MGM executives insisted that the group change its name for The Mothers because of an imagined connection with the term ‘mother fuckers’ and ‘out of necessity’ ‘The Mothers’ became ‘The Mothers of Invention’.

Although many would have drawn the impression that the band was high on brain altering chemicals this was certainly not true of Zappa who was actually asked to leave during the recording by some members of the group because he didn’t take drugs!


THE REACTION


Rock and pop historian Colin Larkin’s opinion was that, “This revolutionary set featured several exceptional pieces including ‘Trouble Every Day’, ‘Hungry Freaks, Daddy’ and ‘The Return of the Son of Monster Magnet’, each of which showed different facets of Zappa’s evolving tableau’. FREAK OUT also made #139/250 in the Rock and Pop section of Larkin’s ‘All Time 1000 Albums’ published by Guinness. By the time Virgin took over the publication of ‘All Time Top 1000 Albums’ it occupied position 351 emphasising once again the mercurial nature of critical opinion and classic’ album lists.

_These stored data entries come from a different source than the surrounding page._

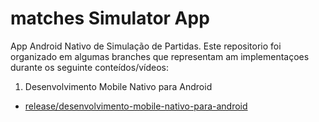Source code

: # matches Simulator App

App Android Nativo de Simulação de Partidas. Este repositorio foi organizado em algumas branches que representam am implementaçoes durante os seguinte conteídos/vídeos: 

1. Desenvolvimento Mobile Nativo para Android

  - [release/desenvolvimento-mobile-nativo-para-android](https://github.com/daniniron/matches-simulator-app/tree/release/desenvolvimento-mobile-nativo-para-android)

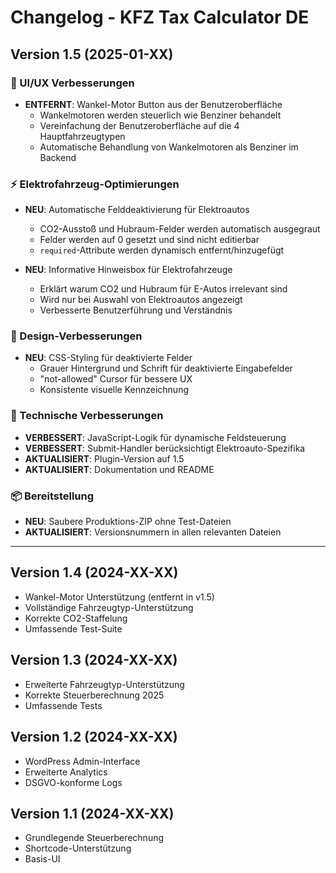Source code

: # Changelog - KFZ Tax Calculator DE

## Version 1.5 (2025-01-XX)

### 🔧 UI/UX Verbesserungen
- **ENTFERNT**: Wankel-Motor Button aus der Benutzeroberfläche
  - Wankelmotoren werden steuerlich wie Benziner behandelt
  - Vereinfachung der Benutzeroberfläche auf die 4 Hauptfahrzeugtypen
  - Automatische Behandlung von Wankelmotoren als Benziner im Backend

### ⚡ Elektrofahrzeug-Optimierungen
- **NEU**: Automatische Felddeaktivierung für Elektroautos
  - CO2-Ausstoß und Hubraum-Felder werden automatisch ausgegraut
  - Felder werden auf 0 gesetzt und sind nicht editierbar
  - `required`-Attribute werden dynamisch entfernt/hinzugefügt

- **NEU**: Informative Hinweisbox für Elektrofahrzeuge
  - Erklärt warum CO2 und Hubraum für E-Autos irrelevant sind
  - Wird nur bei Auswahl von Elektroautos angezeigt
  - Verbesserte Benutzerführung und Verständnis

### 🎨 Design-Verbesserungen
- **NEU**: CSS-Styling für deaktivierte Felder
  - Grauer Hintergrund und Schrift für deaktivierte Eingabefelder
  - "not-allowed" Cursor für bessere UX
  - Konsistente visuelle Kennzeichnung

### 🔧 Technische Verbesserungen
- **VERBESSERT**: JavaScript-Logik für dynamische Feldsteuerung
- **VERBESSERT**: Submit-Handler berücksichtigt Elektroauto-Spezifika
- **AKTUALISIERT**: Plugin-Version auf 1.5
- **AKTUALISIERT**: Dokumentation und README

### 📦 Bereitstellung
- **NEU**: Saubere Produktions-ZIP ohne Test-Dateien
- **AKTUALISIERT**: Versionsnummern in allen relevanten Dateien

---

## Version 1.4 (2024-XX-XX)
- Wankel-Motor Unterstützung (entfernt in v1.5)
- Vollständige Fahrzeugtyp-Unterstützung
- Korrekte CO2-Staffelung
- Umfassende Test-Suite

## Version 1.3 (2024-XX-XX)
- Erweiterte Fahrzeugtyp-Unterstützung
- Korrekte Steuerberechnung 2025
- Umfassende Tests

## Version 1.2 (2024-XX-XX)
- WordPress Admin-Interface
- Erweiterte Analytics
- DSGVO-konforme Logs

## Version 1.1 (2024-XX-XX)
- Grundlegende Steuerberechnung
- Shortcode-Unterstützung
- Basis-UI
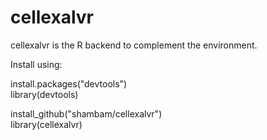 # cellexalvr
cellexalvr is the R backend to complement the environment.

Install using:

install.packages("devtools")\
library(devtools)

install_github("shambam/cellexalvr")\
library(cellexalvr)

Paul Evans of Rolling Stone magazine said, “Lyrically, the record’s anti-love songs and daft non sequiturs raised the rebel flag for the misfit clowns and underdogs Zappa and the Mothers would henceforth champion; the music was both a triumph and mockery of psychedelia, folk, rock, blooze (sic) and doo-wop.” and awarded the album **** stars which henceforth means (when applied to Rolling Stone reviewers) ‘excellent’ representing ‘peak performances in an artist’s career. Generally speaking, albums that are granted four or more stars constitute the best introductions to an artist’s work for listeners who are curious.’


“Freak Out! peaked at #130 in the States, an avant-garde, satirical piece that combined psych- pop/rock.” Rock discographer Martin C Strong awarded the album 8/10 - his album ratings are ‘amalgamated between music press reviews, letters and his own personal opinion’.

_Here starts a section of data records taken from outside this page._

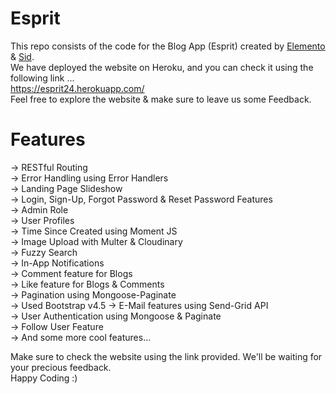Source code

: # Esprit
This repo consists of the code for the Blog App (Esprit) created by <a href="https://github.com/Elemento24">Elemento</a> & <a href = "http://www.github.com/sidmirza4">Sid</a>.  
We have deployed the website on Heroku, and you can check it using the following link ...  
https://esprit24.herokuapp.com/  
Feel free to explore the website & make sure to leave us some Feedback.  

# Features
-> RESTful Routing  
-> Error Handling using Error Handlers  
-> Landing Page Slideshow  
-> Login, Sign-Up, Forgot Password & Reset Password Features  
-> Admin Role  
-> User Profiles  
-> Time Since Created using Moment JS  
-> Image Upload with Multer & Cloudinary  
-> Fuzzy Search  
-> In-App Notifications  
-> Comment feature for Blogs  
-> Like feature for Blogs & Comments  
-> Pagination using Mongoose-Paginate  
-> Used Bootstrap v4.5
-> E-Mail features using Send-Grid API  
-> User Authentication using Mongoose & Paginate  
-> Follow User Feature  
-> And some more cool features...  
  
Make sure to check the website using the link provided. We'll be waiting for your precious feedback.  
Happy Coding :)

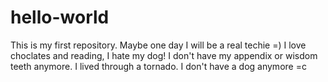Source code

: # hello-world
This is my first repository. Maybe one day I will be a real techie =)
I love choclates and reading, I hate my dog!
I don't have my appendix or wisdom teeth anymore.
I lived through a tornado.
I don't have a dog anymore =c
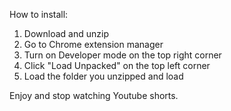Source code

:How to install: 


1. Download and unzip 
2. Go to Chrome extension manager
3. Turn on Developer mode on the top right corner
4. Click "Load Unpacked" on the top left corner
5. Load the folder you unzipped and load

Enjoy and stop watching Youtube shorts. 
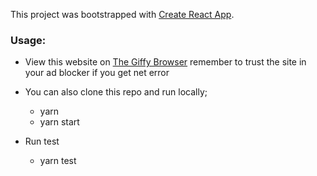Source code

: This project was bootstrapped with [Create React App](https://github.com/facebook/create-react-app).

### Usage:
- View this website on [The Giffy Browser](https://chrisjosh-giffybrowser.netlify.app/) remember to trust the site in your ad blocker if you get net error
- You can also clone this repo and run locally;
    - yarn 
    - yarn start
    
- Run test
    - yarn test 
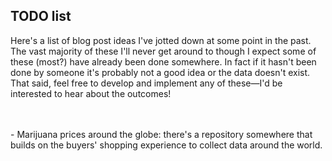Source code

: ## TODO list

Here's a list of blog post ideas I've jotted down at some point in the past. The vast majority of these I'll never get around to though I expect some of these (most?) have already been done somewhere. In fact if it hasn't been done by someone it's probably not a good idea or the data doesn't exist. That said, feel free to develop and implement any of these—I'd be interested to hear about the outcomes!

<br>
</hr>
<br>
- Marijuana prices around the globe: there's a repository somewhere that builds on the buyers' shopping experience to collect data around the world. 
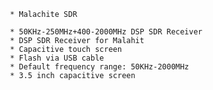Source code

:      * Malachite SDR

     * 50KHz-250MHz+400-2000MHz DSP SDR Receiver
     * DSP SDR Receiver for Malahit
     * Capacitive touch screen
     * Flash via USB cable
     * Default frequency range: 50KHz-2000MHz
     * 3.5 inch capacitive screen
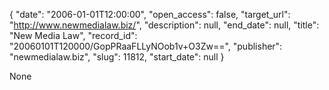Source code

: {
  "date": "2006-01-01T12:00:00", 
  "open_access": false, 
  "target_url": "http://www.newmedialaw.biz/", 
  "description": null, 
  "end_date": null, 
  "title": "New Media Law", 
  "record_id": "20060101T120000/GopPRaaFLLyNOob1v+O3Zw==", 
  "publisher": "newmedialaw.biz", 
  "slug": 11812, 
  "start_date": null
}

None
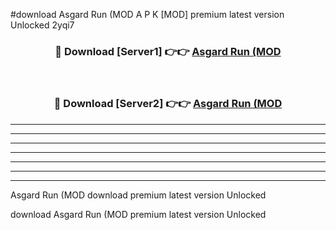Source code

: #download Asgard Run (MOD A P K [MOD] premium latest version Unlocked 2yqi7 



<div align="center">
<h3>🔴 Download [Server1] 👉👉 <a href="https://apkdownload3.web.app/">Asgard Run (MOD</a></h3><br>

<h3>🔴 Download [Server2] 👉👉 <a href="https://apkdownload3.web.app/">Asgard Run (MOD</a></h3>
</div>





----------------------------------------------------------

----------------------------------------------------------

----------------------------------------------------------

----------------------------------------------------------

----------------------------------------------------------

----------------------------------------------------------

----------------------------------------------------------

Asgard Run (MOD download premium latest version Unlocked

download Asgard Run (MOD premium latest version Unlocked
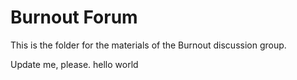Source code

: # Burnout Forum

This is the folder for the materials of the Burnout discussion group.

Update me, please. hello world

Paul du Noyer in “1000 Best Ever Albums” said, “Having been discovered by Dylan producer Tom Wilson and signed to MGM/Verve for a $2,500 advance, Frank Zappa and his Mothers broke the mould. This highly unconventional result featuring improvisations, conversation and all manner of fragments more or less single-handedly invented psychedelic rock.

The budget for the album has been estimated at $21,000 but Zappa himself in his ‘real’ book claims ‘Wilson (Tom Wilson, the producer) had spent $25000 or $30,000 of MGM’s money- a ridiculous sum in those days, even for a double LP’. p 78) A 17- piece orchestra helped escalate the costs and the fact that Zappa spent the best part of three weeks in the studio working on overdubs. (Zappa provided scores for the startled classical musicians and conducted the orchestra with a fair degree of flair by all accounts).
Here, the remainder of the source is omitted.